La Bataille de Vigo : Uber Face au Conseil Municipal

Depuis l’arrivée d’Uber à Vigo en juin 2025, le paysage des transports urbains est en proie à un conflit croissant. Les taxistes dénoncent l’illégalité de l’opération des VTC (Véhicules de Tourisme avec chauffeur) dans des trajets urbains, en argumentant que la loi galicienne interdit ce type de services de manière explicite. Cette situation a provoqué une réaction visible du conseil municipal qui s’est intensifiée ces dernières semaines, notamment pendant la feria Conxemar, l’un des événements économiques les plus importants de la région.

La Réaction du Conseil Municipal

Le conseil municipal a pris des mesures draconiennes pour empêcher Uber de s’immiscer dans le marché local durant cet événement. La pression des taxistes, qui craignaient de perdre des clients, a conduit à des contrôles policiers stricts. Environ 300 professionnels du taxi se sont regroupés pour exiger l’intervention des autorités. Le président de l’association des taxis, Daniel Matías, a exprimé que si la police n’agissait pas rapidement, l’événement pourrait être perturbé.

Les autorités locales ont effectivement mis en place des contrôles aux accès du site de la feria, utilisant une application du Ministère des Transports pour suivre en temps réel l’origine et la destination des trajets. Cette stratégie a porté ses fruits, car des sanctions ont été imposées dès le premier jour de la feria.

Sanctions et Conséquences

Lors de la première journée de Conxemar, la police locale a verbalement sanctionné quatre véhicules d’Uber, tandis que deux autres ont été immobilisés. Ces actions ont été saluées par les taxistes, qui ont fait front commun, déployant 400 véhicules pour montrer leur détermination à défendre leur marché. Cependant, des cas de contournement des contrôles par des conducteurs d’Uber ont également été rapportés. Certains d’entre eux continuaient à offrir des trajets à des prix majorés en raison de la “haute demande”, ce qui a soulevé des questions sur l’efficacité des opérations de contrôle.
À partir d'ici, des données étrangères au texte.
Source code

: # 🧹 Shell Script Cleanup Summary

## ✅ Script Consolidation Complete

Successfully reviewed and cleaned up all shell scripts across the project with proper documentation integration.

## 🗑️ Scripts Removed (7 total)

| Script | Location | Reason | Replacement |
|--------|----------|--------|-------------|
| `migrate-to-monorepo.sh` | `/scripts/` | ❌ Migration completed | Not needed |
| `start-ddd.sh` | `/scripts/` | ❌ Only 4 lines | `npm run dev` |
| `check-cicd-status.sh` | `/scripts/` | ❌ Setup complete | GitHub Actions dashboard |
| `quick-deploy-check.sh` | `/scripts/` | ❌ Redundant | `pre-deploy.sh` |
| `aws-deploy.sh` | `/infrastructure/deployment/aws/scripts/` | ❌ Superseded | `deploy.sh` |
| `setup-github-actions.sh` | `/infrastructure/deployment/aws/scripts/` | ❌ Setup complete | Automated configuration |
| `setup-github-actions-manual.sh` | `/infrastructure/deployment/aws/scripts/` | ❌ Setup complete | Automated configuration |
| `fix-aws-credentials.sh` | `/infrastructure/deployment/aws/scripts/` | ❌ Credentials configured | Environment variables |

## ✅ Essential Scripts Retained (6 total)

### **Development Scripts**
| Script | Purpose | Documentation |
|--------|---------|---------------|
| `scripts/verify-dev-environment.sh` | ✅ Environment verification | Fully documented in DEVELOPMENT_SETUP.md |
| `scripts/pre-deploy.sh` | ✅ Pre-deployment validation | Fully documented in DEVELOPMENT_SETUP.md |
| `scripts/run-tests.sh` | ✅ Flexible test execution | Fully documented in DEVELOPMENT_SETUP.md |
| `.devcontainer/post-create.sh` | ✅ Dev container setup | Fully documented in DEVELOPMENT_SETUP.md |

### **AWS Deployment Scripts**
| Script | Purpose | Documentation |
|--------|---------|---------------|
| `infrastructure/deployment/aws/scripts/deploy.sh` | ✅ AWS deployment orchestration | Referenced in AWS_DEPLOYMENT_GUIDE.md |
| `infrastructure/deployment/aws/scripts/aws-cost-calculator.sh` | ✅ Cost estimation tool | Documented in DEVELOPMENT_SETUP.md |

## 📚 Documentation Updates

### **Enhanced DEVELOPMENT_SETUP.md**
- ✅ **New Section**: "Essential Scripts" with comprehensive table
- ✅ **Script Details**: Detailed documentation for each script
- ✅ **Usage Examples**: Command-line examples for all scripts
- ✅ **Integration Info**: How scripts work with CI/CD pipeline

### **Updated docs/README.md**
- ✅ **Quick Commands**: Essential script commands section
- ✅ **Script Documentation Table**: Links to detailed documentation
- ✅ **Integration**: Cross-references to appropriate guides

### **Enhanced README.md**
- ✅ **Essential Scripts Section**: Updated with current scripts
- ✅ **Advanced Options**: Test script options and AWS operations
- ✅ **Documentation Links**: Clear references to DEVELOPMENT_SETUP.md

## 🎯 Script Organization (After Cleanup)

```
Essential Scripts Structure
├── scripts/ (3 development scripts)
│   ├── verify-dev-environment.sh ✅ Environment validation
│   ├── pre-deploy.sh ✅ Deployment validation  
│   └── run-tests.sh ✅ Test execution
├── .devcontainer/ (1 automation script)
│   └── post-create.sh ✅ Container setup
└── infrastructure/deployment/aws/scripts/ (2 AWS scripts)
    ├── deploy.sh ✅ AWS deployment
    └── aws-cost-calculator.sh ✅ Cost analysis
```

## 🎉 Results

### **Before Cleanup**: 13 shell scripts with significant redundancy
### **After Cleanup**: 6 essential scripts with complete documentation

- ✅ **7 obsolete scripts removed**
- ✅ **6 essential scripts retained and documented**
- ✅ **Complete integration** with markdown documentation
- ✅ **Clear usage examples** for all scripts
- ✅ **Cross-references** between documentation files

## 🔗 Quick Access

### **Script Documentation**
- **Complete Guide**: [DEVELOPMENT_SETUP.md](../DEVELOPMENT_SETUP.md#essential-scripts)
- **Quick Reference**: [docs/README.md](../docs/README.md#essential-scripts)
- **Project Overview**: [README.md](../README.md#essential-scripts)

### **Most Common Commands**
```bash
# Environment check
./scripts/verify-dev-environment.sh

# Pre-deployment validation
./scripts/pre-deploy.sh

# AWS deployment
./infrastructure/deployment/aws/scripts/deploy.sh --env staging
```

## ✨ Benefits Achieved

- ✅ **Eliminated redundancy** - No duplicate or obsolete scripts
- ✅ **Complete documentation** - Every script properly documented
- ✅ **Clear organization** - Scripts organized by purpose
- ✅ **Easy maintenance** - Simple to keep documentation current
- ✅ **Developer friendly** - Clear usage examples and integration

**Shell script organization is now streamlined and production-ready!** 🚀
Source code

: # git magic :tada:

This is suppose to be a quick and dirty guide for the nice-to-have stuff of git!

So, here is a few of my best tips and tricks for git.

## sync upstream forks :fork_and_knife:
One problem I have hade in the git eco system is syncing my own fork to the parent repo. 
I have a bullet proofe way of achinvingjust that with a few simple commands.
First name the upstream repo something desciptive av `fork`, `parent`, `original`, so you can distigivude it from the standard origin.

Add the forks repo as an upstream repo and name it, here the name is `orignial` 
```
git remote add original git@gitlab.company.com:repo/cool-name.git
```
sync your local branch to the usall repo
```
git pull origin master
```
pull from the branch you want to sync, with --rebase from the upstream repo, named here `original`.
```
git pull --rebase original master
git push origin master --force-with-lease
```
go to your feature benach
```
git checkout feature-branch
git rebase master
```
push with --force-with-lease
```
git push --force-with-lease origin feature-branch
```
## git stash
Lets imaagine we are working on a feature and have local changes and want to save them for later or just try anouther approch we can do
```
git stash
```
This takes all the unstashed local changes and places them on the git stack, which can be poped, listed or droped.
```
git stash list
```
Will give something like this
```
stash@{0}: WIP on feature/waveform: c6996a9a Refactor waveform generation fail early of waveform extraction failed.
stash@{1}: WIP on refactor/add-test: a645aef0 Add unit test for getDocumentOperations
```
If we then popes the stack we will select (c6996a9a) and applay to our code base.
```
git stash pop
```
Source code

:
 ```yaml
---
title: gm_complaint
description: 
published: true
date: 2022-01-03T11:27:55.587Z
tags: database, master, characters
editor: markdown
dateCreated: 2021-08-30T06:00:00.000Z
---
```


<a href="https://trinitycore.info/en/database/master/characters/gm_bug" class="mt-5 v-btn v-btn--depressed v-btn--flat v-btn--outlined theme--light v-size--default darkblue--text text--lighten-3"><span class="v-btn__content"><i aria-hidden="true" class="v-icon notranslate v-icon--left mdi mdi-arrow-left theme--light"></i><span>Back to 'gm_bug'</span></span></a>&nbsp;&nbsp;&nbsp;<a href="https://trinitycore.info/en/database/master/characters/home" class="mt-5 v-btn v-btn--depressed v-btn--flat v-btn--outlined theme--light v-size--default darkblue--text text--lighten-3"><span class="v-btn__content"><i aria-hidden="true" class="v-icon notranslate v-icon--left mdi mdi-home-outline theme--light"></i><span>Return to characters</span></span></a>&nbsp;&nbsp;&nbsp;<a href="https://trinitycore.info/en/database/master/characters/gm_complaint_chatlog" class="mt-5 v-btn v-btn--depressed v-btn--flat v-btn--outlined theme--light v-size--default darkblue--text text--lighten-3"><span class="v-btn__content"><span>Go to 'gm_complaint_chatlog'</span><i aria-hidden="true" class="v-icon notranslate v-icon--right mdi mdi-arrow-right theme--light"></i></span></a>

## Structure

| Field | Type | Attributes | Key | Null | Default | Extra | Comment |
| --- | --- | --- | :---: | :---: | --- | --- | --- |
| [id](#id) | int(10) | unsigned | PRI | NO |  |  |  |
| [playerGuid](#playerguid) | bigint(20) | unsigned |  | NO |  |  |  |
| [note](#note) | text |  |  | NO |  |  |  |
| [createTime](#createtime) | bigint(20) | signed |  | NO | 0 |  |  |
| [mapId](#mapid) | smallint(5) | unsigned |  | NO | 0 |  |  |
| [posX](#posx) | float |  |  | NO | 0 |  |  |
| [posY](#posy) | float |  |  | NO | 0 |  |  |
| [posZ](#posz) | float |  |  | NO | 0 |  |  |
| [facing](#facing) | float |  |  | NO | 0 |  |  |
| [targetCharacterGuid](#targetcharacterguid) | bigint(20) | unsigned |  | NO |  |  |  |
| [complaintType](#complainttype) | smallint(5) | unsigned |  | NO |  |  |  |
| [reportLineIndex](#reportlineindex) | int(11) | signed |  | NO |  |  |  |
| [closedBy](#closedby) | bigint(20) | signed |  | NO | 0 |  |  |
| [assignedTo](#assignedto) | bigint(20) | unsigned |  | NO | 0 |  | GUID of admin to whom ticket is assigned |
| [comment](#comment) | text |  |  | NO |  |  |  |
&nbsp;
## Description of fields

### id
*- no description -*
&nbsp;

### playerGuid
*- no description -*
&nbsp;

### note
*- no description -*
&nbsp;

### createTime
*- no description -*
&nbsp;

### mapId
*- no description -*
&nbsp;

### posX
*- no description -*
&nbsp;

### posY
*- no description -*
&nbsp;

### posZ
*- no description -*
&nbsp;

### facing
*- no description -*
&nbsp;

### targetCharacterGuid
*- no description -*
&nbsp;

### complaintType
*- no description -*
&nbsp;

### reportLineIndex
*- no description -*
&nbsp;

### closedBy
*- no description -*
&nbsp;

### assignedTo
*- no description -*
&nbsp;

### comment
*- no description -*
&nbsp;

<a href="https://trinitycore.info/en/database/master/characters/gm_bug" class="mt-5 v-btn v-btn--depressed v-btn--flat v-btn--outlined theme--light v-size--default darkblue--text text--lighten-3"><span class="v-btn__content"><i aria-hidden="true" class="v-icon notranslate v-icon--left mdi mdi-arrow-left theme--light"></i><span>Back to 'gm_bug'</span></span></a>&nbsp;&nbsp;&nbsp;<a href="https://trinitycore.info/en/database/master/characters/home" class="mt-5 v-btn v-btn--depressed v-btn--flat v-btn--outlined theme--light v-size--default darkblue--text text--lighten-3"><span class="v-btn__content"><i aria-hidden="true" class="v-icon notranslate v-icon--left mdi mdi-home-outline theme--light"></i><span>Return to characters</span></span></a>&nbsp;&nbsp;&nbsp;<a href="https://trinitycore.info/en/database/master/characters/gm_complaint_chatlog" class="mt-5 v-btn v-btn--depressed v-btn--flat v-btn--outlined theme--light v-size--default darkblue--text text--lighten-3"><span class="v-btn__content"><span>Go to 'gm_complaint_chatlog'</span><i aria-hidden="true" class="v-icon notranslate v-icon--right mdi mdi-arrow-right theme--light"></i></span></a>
Les Doutes d’une Situation Juridique Floue

Face aux décisions et aux sanctions imposées, la fédération des VTC, Unauto, a annoncé son intention de contester chaque sanction. Leur représentant, José Manuel Gallo, a affirmé que les véhicules VTC opèrent sous une autorisation de transport légale, remettant en question la décision des autorités. De plus, il a mis en avant que la lutte entre les VTC et les taxis relève d’un vide juridique qui complique la situation.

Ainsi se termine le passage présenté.